The change from a middle-class, Victorian sensibility into a modern one was part of the context of Long's decisions on religion and art. Like other places in the Anglo-American world that Victorianism influenced, the South of the late nineteenth century prized order and stability, and the accompanying regional ideology of New South commercial-industrialism lauded progress and the rational. The supposed line between civilization and savagery was clear to Victorian Southerners. There was a right and a wrong, and Long would have grown up seeing "culture" as a vital part of the South's attempt to maintain a civilized life despite the catastrophe, for white Southerners, of Confederate defeat. The Lost Cause sacralized the Confederacy in memory, and young McKendree Long surely heard stories of the war from his Confederate veteran grandfather. His mother exemplified women's role in nurturing cultural activities in the region, among which was her active role as a founder of the local chapter of the United Daughters of the Confederacy.

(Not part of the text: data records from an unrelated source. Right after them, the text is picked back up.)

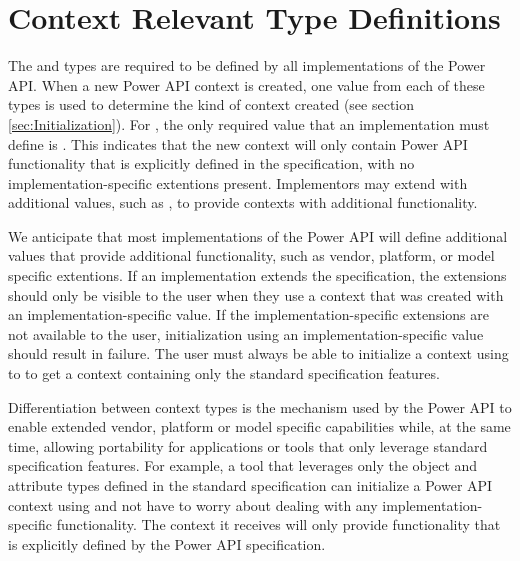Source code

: 
\section{Context Relevant Type Definitions}\label{sec:ContextTypeDefinitions}

The  and  types are required to be defined by all implementations of the Power API.
When a new Power API context is created, one value from each of these types is used to determine the kind of context created (see section \ref{sec:Initialization}).
For , the only required value that an implementation must define is \CNTXTDEFAULTrefx.
This indicates that the new context will only contain Power API functionality that is explicitly defined in the specification, with no implementation-specific extentions present.
Implementors may extend  with additional values, such as \CNTXTVENDORrefx, to provide contexts with additional functionality.

We anticipate that most implementations of the Power API will define additional  values that provide additional functionality, such as vendor, platform, or model specific extentions.
If an implementation extends the specification, the extensions should only be visible to the user when they use a context that was created with an implementation-specific  value.
If the implementation-specific extensions are not available to the user, initialization using an implementation-specific  value should result in failure.
The user must always be able to initialize a context using \CNTXTDEFAULTref to to get a context containing only the standard specification features.

Differentiation between context types is the mechanism used by the Power API to enable extended vendor, platform or model specific capabilities while, at the same time, allowing portability for applications or tools that only leverage standard specification features. 
For example, a tool that leverages only the object and attribute types defined in the standard specification can initialize a Power API context using \CNTXTDEFAULTrefx and not have to worry about dealing with any implementation-specific functionality.
The context it receives will only provide functionality that is explicitly defined by the Power API specification.

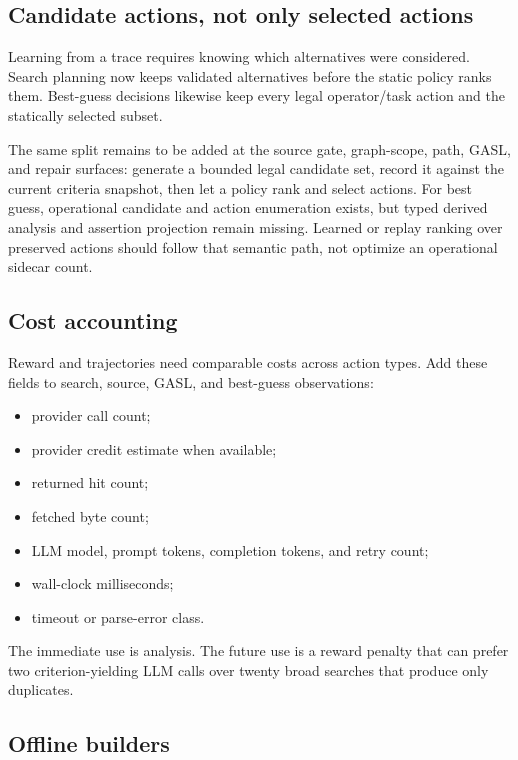\documentclass[11pt]{article}
\newcommand{\code}[1]{\path{#1}}
\begin{document}
\subsection{Candidate actions, not only selected actions}

Learning from a trace requires knowing which alternatives were considered.
Search planning now keeps validated \code{SearchCandidate} alternatives before
the static policy ranks them.  Best-guess decisions likewise keep every legal
operator/task action and the statically selected subset.

The same split remains to be added at the source gate, graph-scope, path, GASL,
and repair surfaces: generate a bounded legal candidate set, record it against
the current criteria snapshot, then let a policy rank and select actions.  For
best guess, operational candidate and action enumeration exists, but typed
derived analysis and assertion projection remain missing.  Learned or replay
ranking over preserved actions should follow that semantic path, not optimize
an operational sidecar count.

\subsection{Cost accounting}

Reward and trajectories need comparable costs across action types.  Add these
fields to search, source, GASL, and best-guess observations:

\begin{itemize}
  \item provider call count;
  \item provider credit estimate when available;
  \item returned hit count;
  \item fetched byte count;
  \item LLM model, prompt tokens, completion tokens, and retry count;
  \item wall-clock milliseconds;
  \item timeout or parse-error class.
\end{itemize}

The immediate use is analysis.  The future use is a reward penalty that can
prefer two criterion-yielding LLM calls over twenty broad searches that produce
only duplicates.

\subsection{Offline builders}
\end{document}
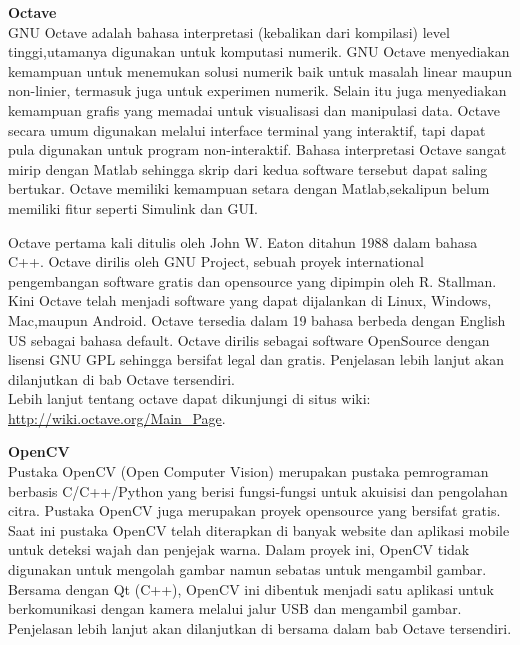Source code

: \documentclass[11pt,fleqn]{book} %
\begin{document}
\begin{flushleft}
 \vspace{5pt}
 \textbf{Octave}\\
 \hspace{10pt} GNU Octave adalah bahasa interpretasi (kebalikan dari kompilasi) level tinggi,utamanya digunakan untuk komputasi numerik. 
 GNU Octave menyediakan kemampuan untuk menemukan solusi numerik baik untuk masalah linear maupun non-linier, termasuk juga untuk experimen numerik. 
 Selain itu juga menyediakan kemampuan grafis yang memadai untuk visualisasi dan manipulasi data. 
 Octave secara umum digunakan melalui interface terminal yang interaktif, tapi dapat pula digunakan untuk program non-interaktif. 
 Bahasa interpretasi Octave sangat mirip dengan Matlab sehingga skrip dari kedua software tersebut dapat saling bertukar.
 Octave memiliki kemampuan setara dengan Matlab,sekalipun belum memiliki fitur seperti Simulink dan GUI.
 
 \hspace{10pt} Octave pertama kali ditulis oleh John W. Eaton ditahun 1988 dalam bahasa C++. 
 Octave dirilis oleh GNU Project, sebuah proyek international pengembangan software gratis dan opensource yang dipimpin oleh R. Stallman. 
 Kini Octave telah menjadi software yang dapat dijalankan di Linux, Windows, Mac,maupun Android. 
 Octave tersedia dalam 19 bahasa berbeda dengan English US sebagai bahasa default. 
 Octave dirilis sebagai software OpenSource dengan lisensi GNU GPL sehingga bersifat legal dan gratis.
 Penjelasan lebih lanjut akan dilanjutkan di bab Octave tersendiri.\\
 
 \hspace{10pt} Lebih lanjut tentang octave dapat dikunjungi di situs wiki: \url{http://wiki.octave.org/Main_Page}.
 
 \vspace{5pt}
 \textbf{OpenCV}\\
 \hspace{10pt} Pustaka OpenCV (Open Computer Vision) merupakan pustaka pemrograman berbasis C/C++/Python yang berisi fungsi-fungsi untuk akuisisi dan pengolahan citra.
  Pustaka OpenCV juga merupakan proyek opensource yang bersifat gratis.
  Saat ini pustaka OpenCV telah diterapkan di banyak website dan aplikasi mobile untuk deteksi wajah dan penjejak warna.
  Dalam proyek ini, OpenCV tidak digunakan untuk mengolah gambar namun sebatas untuk mengambil gambar.
  Bersama dengan Qt (C++), OpenCV ini dibentuk menjadi satu aplikasi untuk berkomunikasi dengan kamera melalui jalur USB dan mengambil gambar.
  Penjelasan lebih lanjut akan dilanjutkan di bersama dalam bab Octave tersendiri.\\
  

\end{flushleft}
\end{document}
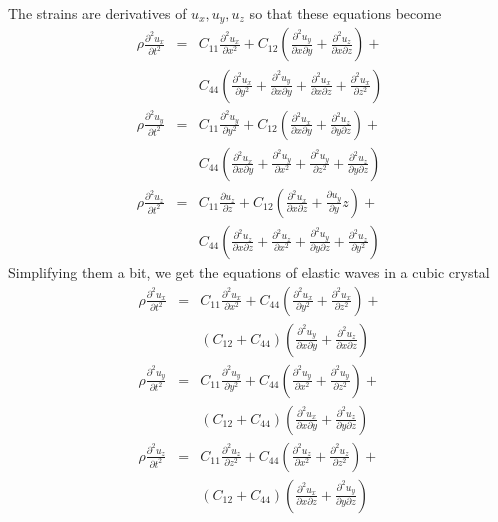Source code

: \documentclass{article}
\newcommand{\pdt}[2]{\frac{\partial{#1}}{\partial{#2}}}
\newcommand{\spdt}[2]{\frac{\partial^2{#1}}{\partial{#2}^2}}
\newcommand{\spdtm}[3]{\frac{\partial^2{#1}}{\partial{#2}\partial{#3}}}
\begin{document}
The strains are derivatives of $u_x, u_y, u_z$ so that these equations become
\begin{eqnarray*}
\rho\spdt{u_x}{t} &=& C_{11}\spdt{u_x}{x} + C_{12}\left(\spdtm{u_y}{x}{y} +
\spdtm{u_z}{x}{z}\right) + \\
& & C_{44}\left(\spdt{u_x}{y} + \spdtm{u_y}{x}{y} + 
\spdtm{u_x}{x}{z} + \spdt{u_x}{z}\right) \\
\rho\spdt{u_y}{t} &=& C_{11}\spdt{u_y}{y} + C_{12}\left(\spdtm{u_x}{x}{y} +
\spdtm{u_z}{y}{z}\right) + \\
 & & C_{44}\left(\spdtm{u_x}{x}{y} + \spdt{u_y}{x} + \spdt{u_y}{z}
+ \spdtm{u_z}{y}{z}\right) \\
\rho\spdt{u_z}{t} &=& C_{11}\pdt{u_z}{z} + C_{12}\left(\spdtm{u_x}{x}{z} +
\pdt{u_y}{y}{z}\right) + \\
& & C_{44}\left(\spdtm{u_z}{x}{z} + \spdt{u_z}{x} + \spdtm{u_y}{y}{z}
+ \spdt{u_z}{y}\right)
\end{eqnarray*}
Simplifying them a bit, we get the equations of elastic waves in a cubic crystal
\begin{eqnarray}
\rho\spdt{u_x}{t} &=& C_{11}\spdt{u_x}{x} +C_{44}\left(\spdt{u_x}{y} + 
\spdt{u_x}{z}\right) + \nonumber \\
& & (C_{12} + C_{44})\left(\spdtm{u_y}{x}{y} + \spdtm{u_z}{x}{z}\right)
\label{e18} \\
\rho\spdt{u_y}{t} &=& C_{11}\spdt{u_y}{y} + C_{44}\left(\spdt{u_y}{x} + 
\spdt{u_y}{z}\right) + \nonumber \\
& & (C_{12} + C_{44})\left(\spdtm{u_x}{x}{y} + \spdtm{u_z}{y}{z}\right)
\label{e19} \\
\rho\spdt{u_z}{t} &=& C_{11}\spdt{u_z}{z} + C_{44}\left(\spdt{u_z}{x} + 
\spdt{u_z}{z}\right) + \nonumber \\
& & (C_{12} + C_{44})\left(\spdtm{u_x}{x}{z} + \spdtm{u_y}{y}{z}\right)
\label{e20}
\end{eqnarray}
\end{document}
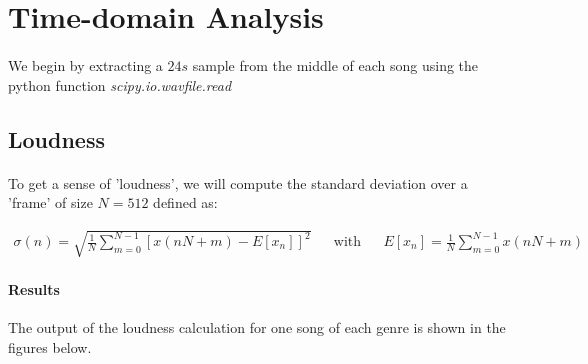 \documentclass[11pt,a4paper]{article}
\begin{document}
\section{Time-domain Analysis}
\paragraph*{} We begin by extracting a $24s$ sample from the middle of each song using the python function \textit{scipy.io.wavfile.read}
\subsection{Loudness}
\paragraph{} To get a sense of 'loudness', we will compute the standard deviation over a 'frame' of size $N=512$ defined as:

\begin{align}
\sigma(n)=\sqrt{\frac{1}{N}\sum_{m=0}^{N-1} [x(nN+m)-E[x_n]]^2} && \text{with} && E[x_n]=\frac{1}{N}\sum_{m=0}^{N-1} x(nN+m)
\end{align}

\paragraph{Results} The output of the loudness calculation for one song of each genre is shown in the figures below. 
\end{document}
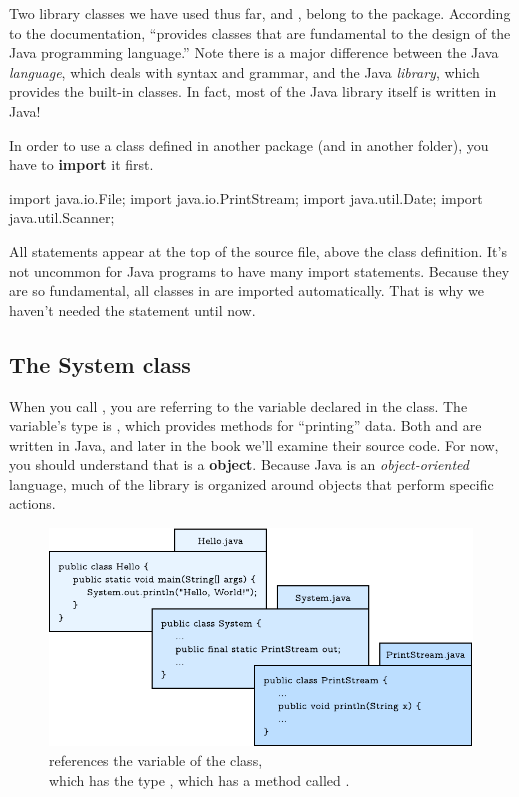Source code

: Two library classes we have used thus far,  and , belong to the  package.
According to the documentation,  ``provides classes that are fundamental to the design of the Java programming language.''
Note there is a major difference between the Java {\em language}, which deals with syntax and grammar, and the Java {\em library}, which provides the built-in classes.
In fact, most of the Java library itself is written in Java!


In order to use a class defined in another package (and in another folder), you have to {\bf import} it first.

\begin{code}
import java.io.File;
import java.io.PrintStream;
import java.util.Date;
import java.util.Scanner;
\end{code}

All  statements appear at the top of the source file, above the class definition.
It's not uncommon for Java programs to have many import statements.
Because they are so fundamental, all classes in  are imported automatically.
That is why we haven't needed the  statement until now.

\subsection{The System class}
\label{sec:system}


When you call , you are referring to the  variable declared in the  class.
The  variable's type is , which provides methods for ``printing'' data.
Both  and  are written in Java, and later in the book we'll examine their source code.
For now, you should understand that  is a  {\bf object}.
Because Java is an {\em object-oriented} language, much of the library is organized around objects that perform specific actions.

\begin{figure}[!h]
\includegraphics{system.pdf}
\caption{ references the  variable of the  class,
\\ which has the type , which has a method called .}
\end{figure}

Writing in 1941, Piedmont journalist Wilbur J. Cash could talk of the mind of the South, suggesting the sense of unity that grew among whites out of the experiences of Confederate defeat and racial solidarity in a biracial society. The term "Solid South" expressed this unity and continuity with the past, expressed especially through the dominance of the Democratic Party in the region. The South gained a common identity from its folk culture, which rested in the long persistence of rural living and small town ways for most Southerners, and an enveloping poverty after World War II that touched countless families and familiarized all social classes in the region with its miseries, breeding a unifying hope for economic development that would ease the desperate experiences of all too many Southerners.
Long pursued his dream of artistic achievement in this Southern society through the first two decades of the twentieth century, but religion came to focus his discontent in the 1920s. Not coincidentally, the pace of social change in the region increased perceptibly in that decade. Cities and larger towns now played a leadership role in the region, harboring an expanding middle class of business people, professionals, and white-collar workers. Rural areas now seemed like places of hicks and hillbillies, not the repository of virtuous living (fig. 4), which earlier Southern spokesmen had once idealized (fig. 5). Urban consciousness came to epitomize the fashionable in the South, and many Southerners came to see "progress" resting with the promotions of the Chamber of Commerce and the Rotary Club.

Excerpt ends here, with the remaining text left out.